**Assigned task**
When you copy the listing, reproduce each line as it appears and omit every image.

Source data: Begin

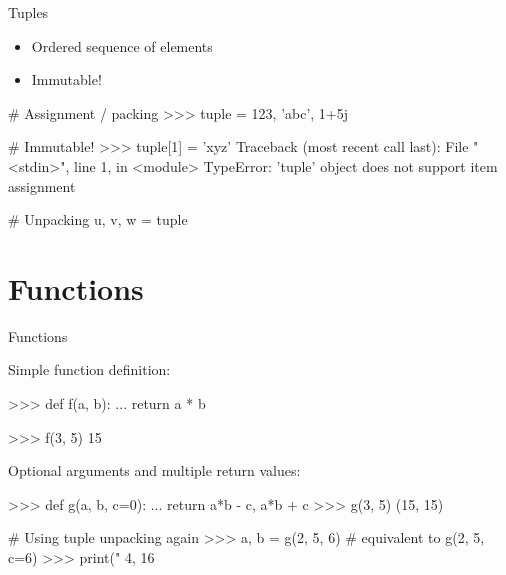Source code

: \documentclass[10pt]{beamer}
\begin{document}

\begin{frame}[fragile]{Tuples}

\begin{itemize}
\item  Ordered sequence of elements
\item  Immutable!
\end{itemize}

\begin{pythoncode}
# Assignment / packing
>>> tuple = 123, 'abc', 1+5j
\end{pythoncode}



\begin{pythoncode}
# Immutable!
>>> tuple[1] = 'xyz'
Traceback (most recent call last):
File "<stdin>", line 1, in <module>
TypeError: 'tuple' object does not support item assignment
\end{pythoncode}



\begin{pythoncode}
# Unpacking
u, v, w = tuple
\end{pythoncode}

\end{frame}


\section{Functions}


\begin{frame}[fragile]{Functions}

Simple function definition:

\begin{pythoncode}
>>> def f(a, b):
...     return a * b

>>> f(3, 5)
15
\end{pythoncode}



Optional arguments and multiple return values:

\begin{pythoncode}
>>> def g(a, b, c=0):
...     return a*b - c, a*b + c
>>> g(3, 5)
(15, 15)

# Using tuple unpacking again
>>> a, b = g(2, 5, 6)  # equivalent to g(2, 5, c=6)
>>> print("%
4, 16
\end{pythoncode}

\end{frame}
\end{document}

Source data: End

**Solution**
Source code

: \documentclass[10pt]{beamer}
\begin{document}

\begin{frame}[fragile]{Tuples}

\begin{itemize}
\item  Ordered sequence of elements
\item  Immutable!
\end{itemize}

\begin{pythoncode}
# Assignment / packing
>>> tuple = 123, 'abc', 1+5j
\end{pythoncode}



\begin{pythoncode}
# Immutable!
>>> tuple[1] = 'xyz'
Traceback (most recent call last):
File "<stdin>", line 1, in <module>
TypeError: 'tuple' object does not support item assignment
\end{pythoncode}



\begin{pythoncode}
# Unpacking
u, v, w = tuple
\end{pythoncode}

\end{frame}


\section{Functions}


\begin{frame}[fragile]{Functions}

Simple function definition:

\begin{pythoncode}
>>> def f(a, b):
...     return a * b

>>> f(3, 5)
15
\end{pythoncode}



Optional arguments and multiple return values:

\begin{pythoncode}
>>> def g(a, b, c=0):
...     return a*b - c, a*b + c
>>> g(3, 5)
(15, 15)

# Using tuple unpacking again
>>> a, b = g(2, 5, 6)  # equivalent to g(2, 5, c=6)
>>> print("%
4, 16
\end{pythoncode}

\end{frame}
\end{document}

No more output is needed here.